#### Records drawn from a dataset:

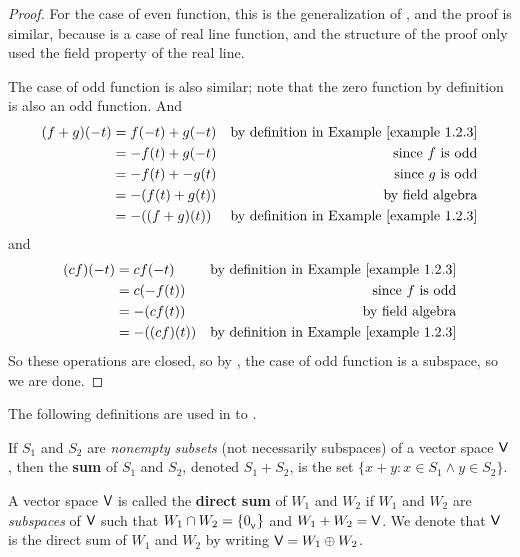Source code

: \begin{proof}
For the case of even function, this is the generalization of , and the proof is similar,
because  is a case of real line function, and the structure of the proof only used the field property of the real line.

The case of odd function is also similar;
note that the zero function by definition is also an odd function.
And
\begin{align*}
    (f + g)(-t) & = f(-t) + g(-t) & \text{by definition in \EXAMPLE{1.2.3}} \\
                & = -f(t) + g(-t) & \text{since \(f\) is odd} \\
                & = -f(t) + -g(t) & \text{since \(g\) is odd} \\
                & = -(f(t) + g(t)) & \text{by field algebra} \\
                & = -((f + g)(t)) & \text{by definition in \EXAMPLE{1.2.3}}
\end{align*}
and
\begin{align*}
    (cf)(-t) & = cf(-t) & \text{by definition in \EXAMPLE{1.2.3}} \\
                & = c(-f(t)) & \text{since \(f\) is odd} \\
                & = -(cf(t)) & \text{by field algebra} \\
                & = -((cf)(t)) & \text{by definition in \EXAMPLE{1.2.3}}
\end{align*}
So these operations are closed, so by , the case of odd function is a subspace, so we are done.
\end{proof}

The following definitions are used in  to .

\begin{additional definition} \label{adef 1.8}
If \(S_1\) and \(S_2\) are \emph{nonempty} \emph{subsets} (not necessarily subspaces) of a vector space \(\textsf{V}\), then the \textbf{sum} of \(S_1\) and \(S_2\), denoted \(S_1 + S_2\), is the set \( \{ x + y : x \in S_1 \land y \in S_2 \} \).
\end{additional definition}

\begin{additional definition} \label{adef 1.9}
A vector space \(\textsf{V}\) is called the \textbf{direct sum} of \(W_1\) and \(W_2\) if \(W_1\) and \(W_2\) are \emph{subspaces} of \(\textsf{V}\) such that \(W_1 \cap W_2 = \{0_{_{\textsf{V}}}\}\) and \(W_1 + W_2 = \textsf{V}\).
We denote that \(\textsf{V}\) is the direct sum of \(W_1\) and \(W_2\) by writing \(\textsf{V} = W_1 \oplus W_2\).
\end{additional definition}

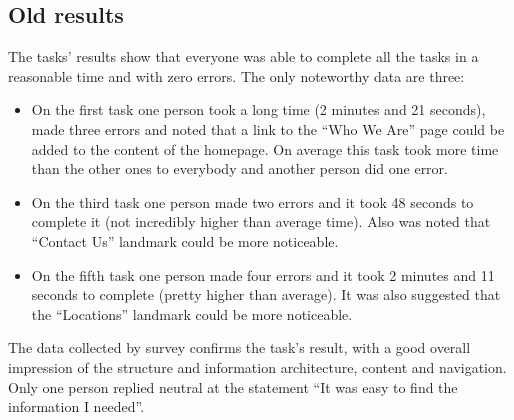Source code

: \subsection{Old results}
The tasks' results show that everyone was able to complete all the tasks in a reasonable time and with zero errors. The only noteworthy data are three:
\begin{itemize}
\item On the first task one person took a long time (2 minutes and 21 seconds), made three errors and noted that a link to the ``Who We Are'' page could be added to the content of the homepage. On average this task took more time than the other ones to everybody and another person did one error.
\item On the third task one person made two errors and it took 48 seconds to complete it (not incredibly higher than average time). Also was noted that ``Contact Us'' landmark could be more noticeable.
\item On the fifth task one person made four errors and it took 2 minutes and 11 seconds to complete (pretty higher than average). It was also suggested that the ``Locations'' landmark could be more noticeable.
\end{itemize}
The data collected by survey confirms the task's result, with a good overall impression of the structure and information architecture, content and navigation. Only one person replied neutral at the statement ``It was easy to find the information I needed''.




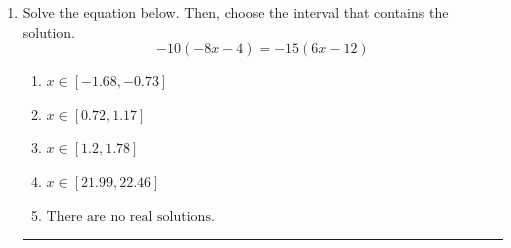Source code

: \documentclass[14pt]{extbook}
\newcommand{\litem}[1]{\item#1\hspace*{-1cm}\rule{\textwidth}{0.4pt}}
\begin{document}
\begin{enumerate}
{\begin{enumerate}[label=\Alph*.]
\end{enumerate} }
\litem{
Solve the equation below. Then, choose the interval that contains the solution.\[ -10(-8x -4) = -15(6x -12) \]\begin{enumerate}[label=\Alph*.]
\item \( x \in [-1.68, -0.73] \)
\item \( x \in [0.72, 1.17] \)
\item \( x \in [1.2, 1.78] \)
\item \( x \in [21.99, 22.46] \)
\item \( \text{There are no real solutions.} \)

\end{enumerate} }
\end{enumerate}
\end{document}
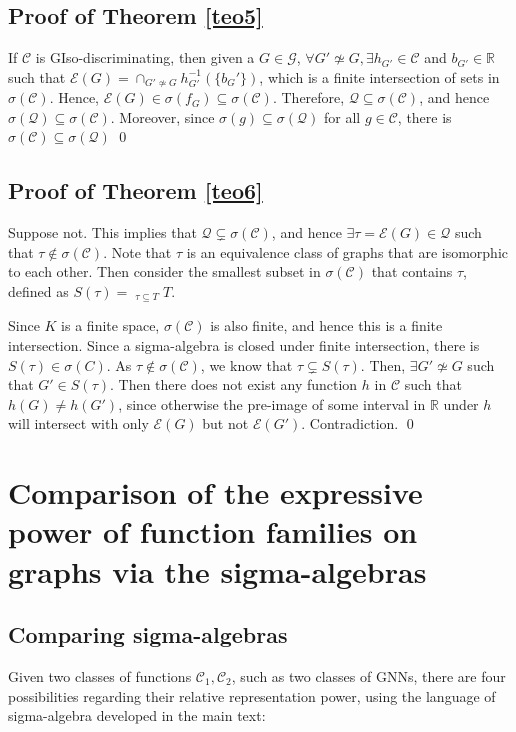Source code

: \documentclass{article}
\def\Gfun{\mathcal{G}}
\def\Qfun{\mathcal{Q}}
\begin{document}
\subsection{Proof of Theorem \ref{teo5}}
If $\mathcal{C}$ is GIso-discriminating, then given a $G \in \Gfun$, $\forall G' \not \simeq G, \exists h_{G'} \in \mathcal{C}$ and $b_{G'} \in \mathbb{R}$ such that $\mathcal{E}(G) = \cap_{G' \not \simeq G} h_{G'}^{-1}(\{ b_G' \})$, which is a finite intersection  of sets in $\sigma(\mathcal{C})$. Hence, $\mathcal{E}(G) \in \sigma(f_G) \subseteq \sigma(\mathcal{C})$. Therefore, $\Qfun \subseteq \sigma(\mathcal{C})$, and hence $\sigma(\Qfun) \subseteq \sigma(\mathcal{C})$. Moreover, since $\sigma(g) \subseteq \sigma(\Qfun)$ for all $g \in \mathcal{C}$, there is $\sigma(\mathcal{C}) \subseteq \sigma(\Qfun)$
\qed

\subsection{Proof of Theorem \ref{teo6}}
Suppose not. This implies that $\Qfun \subsetneq \sigma(\mathcal{C})$, and hence $\exists \tau = \mathcal{E}(G) \in \Qfun$ such that $\tau \notin \sigma(\mathcal{C})$. Note that $\tau$ is an equivalence class of graphs that are isomorphic to each other. Then consider the smallest subset in $\sigma(\mathcal{C})$ that contains $\tau$, defined as $\displaystyle S(\tau) = \mathop{\bigcap_{T \in \sigma(\mathcal{C})}}_{\tau \subseteq T} T.$

Since $K$ is a finite space, $\sigma(\mathcal{C})$ is also finite, and hence this is a finite intersection. Since a sigma-algebra is closed under finite intersection, there is $S(\tau) \in \sigma(C)$. As $\tau \notin \sigma(\mathcal{C})$, we know that $\tau \subsetneq S(\tau)$. Then, $\exists G' \not\simeq G$ such that $G' \in S(\tau)$. Then there does not exist any function $h$ in $\mathcal{C}$ such that $h(G) \neq h(G')$, since otherwise the pre-image of some interval in $\mathbb{R}$ under $h$ will intersect with only $\mathcal{E}(G)$ but not $\mathcal{E}(G')$. Contradiction.
\qed



\section{Comparison of the expressive power of function families on graphs via the sigma-algebras} \label{app.comparison}
\subsection{Comparing sigma-algebras}
Given two classes of functions $\mathcal{C}_1, \mathcal{C}_2$, such as two classes of GNNs, there are four possibilities regarding their relative representation power, using the language of sigma-algebra developed in the main text:
\end{document}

#### TASK BRIEF:
Some lines above hold the word "landmark". Copy all of them.

#### SOLUTION TO THIS TASK:
\item On the third task one person made two errors and it took 48 seconds to complete it (not incredibly higher than average time). Also was noted that ``Contact Us'' landmark could be more noticeable.
\item On the fifth task one person made four errors and it took 2 minutes and 11 seconds to complete (pretty higher than average). It was also suggested that the ``Locations'' landmark could be more noticeable.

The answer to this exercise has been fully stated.